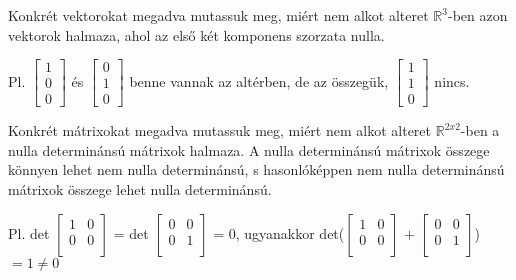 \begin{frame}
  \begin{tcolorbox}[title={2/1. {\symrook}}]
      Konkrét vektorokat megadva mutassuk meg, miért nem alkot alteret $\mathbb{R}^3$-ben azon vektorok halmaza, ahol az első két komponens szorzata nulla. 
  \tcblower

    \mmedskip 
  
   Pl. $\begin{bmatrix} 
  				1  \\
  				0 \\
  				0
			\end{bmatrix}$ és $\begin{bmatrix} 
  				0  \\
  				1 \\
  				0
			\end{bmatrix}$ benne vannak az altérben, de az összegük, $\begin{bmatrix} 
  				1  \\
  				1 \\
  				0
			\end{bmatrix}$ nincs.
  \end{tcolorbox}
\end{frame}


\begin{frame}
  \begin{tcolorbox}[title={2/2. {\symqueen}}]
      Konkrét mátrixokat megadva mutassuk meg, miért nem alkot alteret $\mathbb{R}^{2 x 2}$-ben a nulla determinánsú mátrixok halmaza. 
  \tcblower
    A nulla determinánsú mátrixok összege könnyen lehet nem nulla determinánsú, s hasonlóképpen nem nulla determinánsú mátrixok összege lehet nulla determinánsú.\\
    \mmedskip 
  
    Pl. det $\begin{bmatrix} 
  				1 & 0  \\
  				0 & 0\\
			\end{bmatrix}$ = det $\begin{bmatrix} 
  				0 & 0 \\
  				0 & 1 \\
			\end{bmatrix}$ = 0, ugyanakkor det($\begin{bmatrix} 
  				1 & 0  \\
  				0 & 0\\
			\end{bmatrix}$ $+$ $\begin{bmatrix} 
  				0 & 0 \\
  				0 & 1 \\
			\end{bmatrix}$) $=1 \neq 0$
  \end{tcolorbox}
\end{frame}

# What you have to do
Where a picture appears in the listing above, skip it and set down all the rest exactly.

# Response to this exercise
 \begin{frame}
  \begin{tcolorbox}[title={2/1. {\symrook}}]
      Konkrét vektorokat megadva mutassuk meg, miért nem alkot alteret $\mathbb{R}^3$-ben azon vektorok halmaza, ahol az első két komponens szorzata nulla. 
  \tcblower

    \mmedskip 
  
   Pl. $\begin{bmatrix} 
  				1  \\
  				0 \\
  				0
			\end{bmatrix}$ és $\begin{bmatrix} 
  				0  \\
  				1 \\
  				0
			\end{bmatrix}$ benne vannak az altérben, de az összegük, $\begin{bmatrix} 
  				1  \\
  				1 \\
  				0
			\end{bmatrix}$ nincs.
  \end{tcolorbox}
\end{frame}


\begin{frame}
  \begin{tcolorbox}[title={2/2. {\symqueen}}]
      Konkrét mátrixokat megadva mutassuk meg, miért nem alkot alteret $\mathbb{R}^{2 x 2}$-ben a nulla determinánsú mátrixok halmaza. 
  \tcblower
    A nulla determinánsú mátrixok összege könnyen lehet nem nulla determinánsú, s hasonlóképpen nem nulla determinánsú mátrixok összege lehet nulla determinánsú.\\
    \mmedskip 
  
    Pl. det $\begin{bmatrix} 
  				1 & 0  \\
  				0 & 0\\
			\end{bmatrix}$ = det $\begin{bmatrix} 
  				0 & 0 \\
  				0 & 1 \\
			\end{bmatrix}$ = 0, ugyanakkor det($\begin{bmatrix} 
  				1 & 0  \\
  				0 & 0\\
			\end{bmatrix}$ $+$ $\begin{bmatrix} 
  				0 & 0 \\
  				0 & 1 \\
			\end{bmatrix}$) $=1 \neq 0$
  \end{tcolorbox}
\end{frame}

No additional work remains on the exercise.